The Ootacamund Club Vs Commissioner, Udhagamandalam Municipality

Madras High Court 8 Dec 2014 W.P. No. 31415 of 2014 and M.P. Nos. 1, 2 of 2014 (2014) 12 MAD CK 0056
Bench: Division Bench
Result Published
Acts Referenced

Judgement Snapshot

Case Number

W.P. No. 31415 of 2014 and M.P. Nos. 1, 2 of 2014

Hon'ble Bench

Sanjay Kishan Kaul, C.J ; M. Sathyanarayanan, J

Advocates

Krishna Srinivas, Advocate for the Appellant; A.V. Rakesh, Advocate for the Respondent;

Final Decision

Allowed

Acts Referred
  • Tamil Nadu Town and Country Planning Act, 1971 - Section 49 56

Judgement Text

Translate:

@JUDGMENTTAG-ORDER

Sanjay Kishan Kaul, C.J.

1. Admit. Learned counsel for the respondent accepts notice. At request of the learned counsel for the parties, the writ petition is taken up for final disposal.

2. The petitioner club is aggrieved by the action taken by the respondent in pursuance of the notice issued under Section 56 of the Tamil Nadu Town and Country Planning Act, 1971 (hereinafter called as ''the said Act'').

3. The said notice alleges that a commercial building at ground floor level measuring 119'' 9" x 15'' 9" at S.F. Nos. 3949 at Club Road, Town Udhagai Taluk, Nilgiris District is an unauthorised construction, as it has been carried out without the permission/approval required under Section 49 of the said Act. The petitioner was given 30 days time from the date of the notice, failing which action would be taken under different clauses of Section 56 of the said Act to lock and seal the premises, demolish and restore the land to the original condition. This notice has been received by the petitioner on 18.09.2014 as per endorsement made in the notice, a position not disputed before us.

4. The petitioner addressed a reply dated 12.10.2014, referring to the receipt of the notice on 10.10.2014 (stated to be a mistake). This reply is thus within 30 days from the date of receipt of notice. In the reply, it is stated that no unauthorised construction has been made and what is being referred to is actually a "Firewood Shed", which has been in existence for more than 50 years. The site plan of the ancient origin in the records of the petitioner is stated to have contained the details of the said "Firewood Shed", which in its original condition was made of 10 reapers and zink sheets erected on the wall of five feet height made up of brick and mud. In the year 1979, when there was a storm in the city, which is stated to have resulted in a deluge all over Ootacamund, a few zink sheets were blown out in the wind. Repairs and renovations are stated to have been carried on, and the wall was plastered to strengthen the same.

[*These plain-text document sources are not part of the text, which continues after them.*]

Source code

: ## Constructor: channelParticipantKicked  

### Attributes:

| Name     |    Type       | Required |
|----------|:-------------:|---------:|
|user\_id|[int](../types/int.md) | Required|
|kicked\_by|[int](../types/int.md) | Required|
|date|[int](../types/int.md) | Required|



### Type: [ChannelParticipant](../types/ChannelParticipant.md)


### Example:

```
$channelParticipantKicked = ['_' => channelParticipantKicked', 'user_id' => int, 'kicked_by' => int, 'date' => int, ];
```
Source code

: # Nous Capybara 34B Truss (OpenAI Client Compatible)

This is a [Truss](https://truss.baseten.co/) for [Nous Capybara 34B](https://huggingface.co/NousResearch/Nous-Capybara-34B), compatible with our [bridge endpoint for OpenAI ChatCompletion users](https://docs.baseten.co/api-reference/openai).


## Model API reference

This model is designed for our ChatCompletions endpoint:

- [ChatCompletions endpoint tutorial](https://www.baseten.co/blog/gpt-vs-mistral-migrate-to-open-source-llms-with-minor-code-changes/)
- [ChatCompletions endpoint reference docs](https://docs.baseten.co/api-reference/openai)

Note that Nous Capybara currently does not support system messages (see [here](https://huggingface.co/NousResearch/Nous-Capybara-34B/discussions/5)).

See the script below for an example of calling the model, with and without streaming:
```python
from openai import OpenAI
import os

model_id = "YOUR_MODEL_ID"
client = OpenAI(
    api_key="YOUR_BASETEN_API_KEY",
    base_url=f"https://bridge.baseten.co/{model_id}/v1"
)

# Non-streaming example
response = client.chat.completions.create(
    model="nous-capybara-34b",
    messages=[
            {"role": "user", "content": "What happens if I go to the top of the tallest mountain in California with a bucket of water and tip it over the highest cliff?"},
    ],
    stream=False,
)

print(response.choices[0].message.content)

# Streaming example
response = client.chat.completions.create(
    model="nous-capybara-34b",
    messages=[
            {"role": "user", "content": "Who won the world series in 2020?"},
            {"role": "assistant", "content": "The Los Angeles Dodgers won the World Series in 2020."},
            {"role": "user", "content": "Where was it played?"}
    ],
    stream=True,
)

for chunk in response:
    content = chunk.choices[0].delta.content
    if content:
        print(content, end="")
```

5. The respondent thereafter issued a notice dated 18.10.2014 qua the Firewood Shed to seal the premises on 05.11.2014. It is, however, alleged in the affidavit that even before the expiry of the notice period, it was sealed on 31.10.2014.

6. There is a threefold grievance made by the petitioner:

(i) The provision of the said Act would not apply to the Firewood shed that existed prior to the coming into force of the said Act. On a query, it is stated that the provisions of the Madras Town Planning Act, 1920 would govern the case.

(ii) There is no reasoned order passed in pursuance of the reply submitted by the petitioner on 12.10.2014.

(iii) The building was sealed even prior to the date specified in the notice for such sealing.

7. On hearing the learned counsel for the parties, we are unable to make out whether it is really a mistake or a deliberate act of sending defective notices, only to comply with general directions passed by this Court qua unauthorised construction in Ooty. The authorities concerned have slept over the matter for years together and only seemed to act when the court passes orders, as if they are denuded of any statutory authority. When the Court directs action in accordance with law, defective actions are taken, which only facilitate stay orders being obtained by the aggrieved parties and the burden is shifted on to the Court. The respondent was certainly called upon to pass a speaking order, once the reply dated 10.12.2013 was placed on record, specifically qua the main issue on the structure pre-dating the Act, which makes the notice non est. Renovations were of course, admittedly carried out thereafter and that fact is said to have been verified. We are also fail to appreciate how a sealing would take place prior to the expiry of the date specified in the notices for sealing.

8. In the given facts and circumstances, we have no option but to quash the notice dated 28.10.2014 and the action taken pursuant thereto, directing the respondent to de-seal the premises. The respondent shall proceed in pursuance of the earlier notice dated 04.09.2014, the reply furnished by the petitioner on 12.10.2014 and pass a reasoned order, for which purpose it will look into the records or call for further clarification from the petitioner. They shall endeavour to conclude the proceedings in a time bound manner within two months from today.

9. The writ petition accordingly stands allowed, leaving the parties to bear their own costs. Consequently, connected miscellaneous petitions are closed. A copy of the order be issued to the respondent within two days.